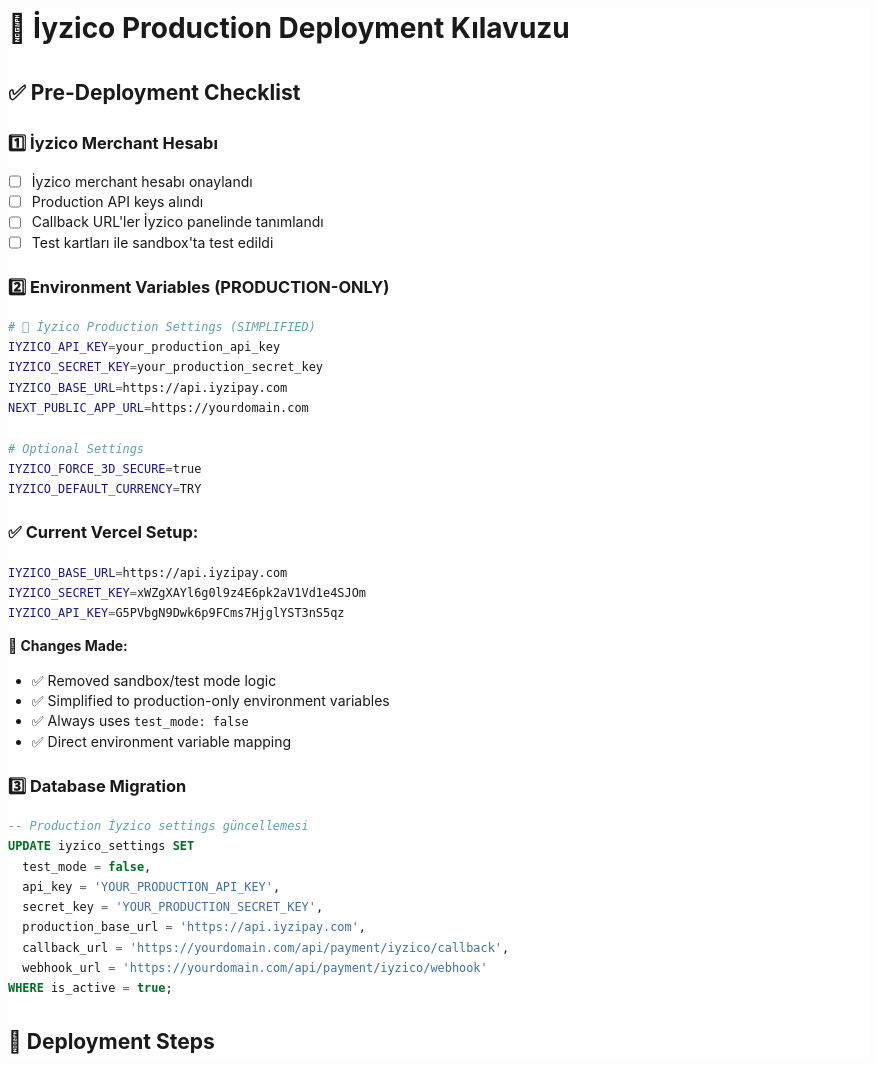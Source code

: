# 🚀 İyzico Production Deployment Kılavuzu

## ✅ **Pre-Deployment Checklist**

### 1️⃣ **İyzico Merchant Hesabı**
- [ ] İyzico merchant hesabı onaylandı
- [ ] Production API keys alındı
- [ ] Callback URL'ler İyzico panelinde tanımlandı
- [ ] Test kartları ile sandbox'ta test edildi

### 2️⃣ **Environment Variables (PRODUCTION-ONLY)**
```bash
# 🚀 İyzico Production Settings (SIMPLIFIED)
IYZICO_API_KEY=your_production_api_key
IYZICO_SECRET_KEY=your_production_secret_key
IYZICO_BASE_URL=https://api.iyzipay.com
NEXT_PUBLIC_APP_URL=https://yourdomain.com

# Optional Settings
IYZICO_FORCE_3D_SECURE=true
IYZICO_DEFAULT_CURRENCY=TRY
```

### ✅ **Current Vercel Setup:**
```bash
IYZICO_BASE_URL=https://api.iyzipay.com
IYZICO_SECRET_KEY=xWZgXAYl6g0l9z4E6pk2aV1Vd1e4SJOm
IYZICO_API_KEY=G5PVbgN9Dwk6p9FCms7HjglYST3nS5qz
```

**🎯 Changes Made:**
- ✅ Removed sandbox/test mode logic
- ✅ Simplified to production-only environment variables
- ✅ Always uses `test_mode: false`
- ✅ Direct environment variable mapping

### 3️⃣ **Database Migration**
```sql
-- Production İyzico settings güncellemesi
UPDATE iyzico_settings SET
  test_mode = false,
  api_key = 'YOUR_PRODUCTION_API_KEY',
  secret_key = 'YOUR_PRODUCTION_SECRET_KEY',
  production_base_url = 'https://api.iyzipay.com',
  callback_url = 'https://yourdomain.com/api/payment/iyzico/callback',
  webhook_url = 'https://yourdomain.com/api/payment/iyzico/webhook'
WHERE is_active = true;
```

## 🔧 **Deployment Steps**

————

■ Task to carry out
From the first line to the last, retype the material exactly and exclude the pictures.

■ Answer space
Source code

:# 🚀 İyzico Production Deployment Kılavuzu

## ✅ **Pre-Deployment Checklist**

### 1️⃣ **İyzico Merchant Hesabı**
- [ ] İyzico merchant hesabı onaylandı
- [ ] Production API keys alındı
- [ ] Callback URL'ler İyzico panelinde tanımlandı
- [ ] Test kartları ile sandbox'ta test edildi

### 2️⃣ **Environment Variables (PRODUCTION-ONLY)**
```bash
# 🚀 İyzico Production Settings (SIMPLIFIED)
IYZICO_API_KEY=your_production_api_key
IYZICO_SECRET_KEY=your_production_secret_key
IYZICO_BASE_URL=https://api.iyzipay.com
NEXT_PUBLIC_APP_URL=https://yourdomain.com

# Optional Settings
IYZICO_FORCE_3D_SECURE=true
IYZICO_DEFAULT_CURRENCY=TRY
```

### ✅ **Current Vercel Setup:**
```bash
IYZICO_BASE_URL=https://api.iyzipay.com
IYZICO_SECRET_KEY=xWZgXAYl6g0l9z4E6pk2aV1Vd1e4SJOm
IYZICO_API_KEY=G5PVbgN9Dwk6p9FCms7HjglYST3nS5qz
```

**🎯 Changes Made:**
- ✅ Removed sandbox/test mode logic
- ✅ Simplified to production-only environment variables
- ✅ Always uses `test_mode: false`
- ✅ Direct environment variable mapping

### 3️⃣ **Database Migration**
```sql
-- Production İyzico settings güncellemesi
UPDATE iyzico_settings SET
  test_mode = false,
  api_key = 'YOUR_PRODUCTION_API_KEY',
  secret_key = 'YOUR_PRODUCTION_SECRET_KEY',
  production_base_url = 'https://api.iyzipay.com',
  callback_url = 'https://yourdomain.com/api/payment/iyzico/callback',
  webhook_url = 'https://yourdomain.com/api/payment/iyzico/webhook'
WHERE is_active = true;
```

## 🔧 **Deployment Steps**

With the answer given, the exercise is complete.